━━ EXERCISE DATA

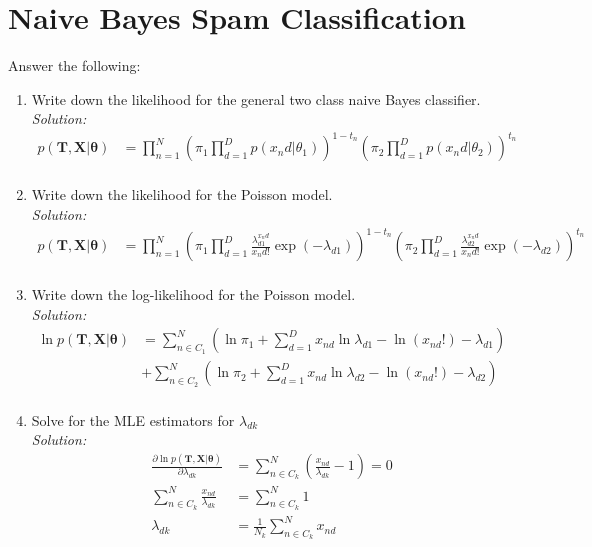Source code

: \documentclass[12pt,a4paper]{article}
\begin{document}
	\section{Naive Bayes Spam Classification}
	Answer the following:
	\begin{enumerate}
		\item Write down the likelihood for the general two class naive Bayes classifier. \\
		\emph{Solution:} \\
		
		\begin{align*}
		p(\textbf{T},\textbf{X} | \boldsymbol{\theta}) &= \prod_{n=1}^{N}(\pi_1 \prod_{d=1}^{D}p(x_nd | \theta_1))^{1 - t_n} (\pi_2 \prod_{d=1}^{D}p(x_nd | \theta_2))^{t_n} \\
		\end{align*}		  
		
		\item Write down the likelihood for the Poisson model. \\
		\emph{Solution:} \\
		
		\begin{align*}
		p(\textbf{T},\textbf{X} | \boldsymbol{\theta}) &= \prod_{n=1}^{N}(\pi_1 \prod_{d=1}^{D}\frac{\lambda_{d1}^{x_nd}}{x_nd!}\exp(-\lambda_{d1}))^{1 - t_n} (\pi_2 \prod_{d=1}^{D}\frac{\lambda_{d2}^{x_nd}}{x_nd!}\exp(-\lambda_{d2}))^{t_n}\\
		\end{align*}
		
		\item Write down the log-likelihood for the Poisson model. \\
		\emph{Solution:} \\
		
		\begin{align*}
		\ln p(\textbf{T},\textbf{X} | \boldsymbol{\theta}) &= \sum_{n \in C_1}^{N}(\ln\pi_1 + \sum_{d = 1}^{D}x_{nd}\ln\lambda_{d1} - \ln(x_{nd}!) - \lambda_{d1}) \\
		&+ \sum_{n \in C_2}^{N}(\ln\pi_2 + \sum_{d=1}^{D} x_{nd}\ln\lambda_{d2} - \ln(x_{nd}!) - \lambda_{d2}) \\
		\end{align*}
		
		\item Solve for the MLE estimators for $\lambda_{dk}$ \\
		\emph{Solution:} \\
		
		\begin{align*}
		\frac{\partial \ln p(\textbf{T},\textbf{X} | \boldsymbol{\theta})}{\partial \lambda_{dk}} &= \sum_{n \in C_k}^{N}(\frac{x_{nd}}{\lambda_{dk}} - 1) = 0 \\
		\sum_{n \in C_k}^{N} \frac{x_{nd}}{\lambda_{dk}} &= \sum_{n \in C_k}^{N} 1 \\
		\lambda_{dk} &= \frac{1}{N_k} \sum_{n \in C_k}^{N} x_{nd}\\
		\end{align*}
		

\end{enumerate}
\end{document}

━━━━

* PROBLEM DETAILS
Copy every entry exactly, leaving out the pictures.

* ANSWER
Source code

: \documentclass[12pt,a4paper]{article}
\begin{document}
	\section{Naive Bayes Spam Classification}
	Answer the following:
	\begin{enumerate}
		\item Write down the likelihood for the general two class naive Bayes classifier. \\
		\emph{Solution:} \\
		
		\begin{align*}
		p(\textbf{T},\textbf{X} | \boldsymbol{\theta}) &= \prod_{n=1}^{N}(\pi_1 \prod_{d=1}^{D}p(x_nd | \theta_1))^{1 - t_n} (\pi_2 \prod_{d=1}^{D}p(x_nd | \theta_2))^{t_n} \\
		\end{align*}		  
		
		\item Write down the likelihood for the Poisson model. \\
		\emph{Solution:} \\
		
		\begin{align*}
		p(\textbf{T},\textbf{X} | \boldsymbol{\theta}) &= \prod_{n=1}^{N}(\pi_1 \prod_{d=1}^{D}\frac{\lambda_{d1}^{x_nd}}{x_nd!}\exp(-\lambda_{d1}))^{1 - t_n} (\pi_2 \prod_{d=1}^{D}\frac{\lambda_{d2}^{x_nd}}{x_nd!}\exp(-\lambda_{d2}))^{t_n}\\
		\end{align*}
		
		\item Write down the log-likelihood for the Poisson model. \\
		\emph{Solution:} \\
		
		\begin{align*}
		\ln p(\textbf{T},\textbf{X} | \boldsymbol{\theta}) &= \sum_{n \in C_1}^{N}(\ln\pi_1 + \sum_{d = 1}^{D}x_{nd}\ln\lambda_{d1} - \ln(x_{nd}!) - \lambda_{d1}) \\
		&+ \sum_{n \in C_2}^{N}(\ln\pi_2 + \sum_{d=1}^{D} x_{nd}\ln\lambda_{d2} - \ln(x_{nd}!) - \lambda_{d2}) \\
		\end{align*}
		
		\item Solve for the MLE estimators for $\lambda_{dk}$ \\
		\emph{Solution:} \\
		
		\begin{align*}
		\frac{\partial \ln p(\textbf{T},\textbf{X} | \boldsymbol{\theta})}{\partial \lambda_{dk}} &= \sum_{n \in C_k}^{N}(\frac{x_{nd}}{\lambda_{dk}} - 1) = 0 \\
		\sum_{n \in C_k}^{N} \frac{x_{nd}}{\lambda_{dk}} &= \sum_{n \in C_k}^{N} 1 \\
		\lambda_{dk} &= \frac{1}{N_k} \sum_{n \in C_k}^{N} x_{nd}\\
		\end{align*}
		

\end{enumerate}
\end{document}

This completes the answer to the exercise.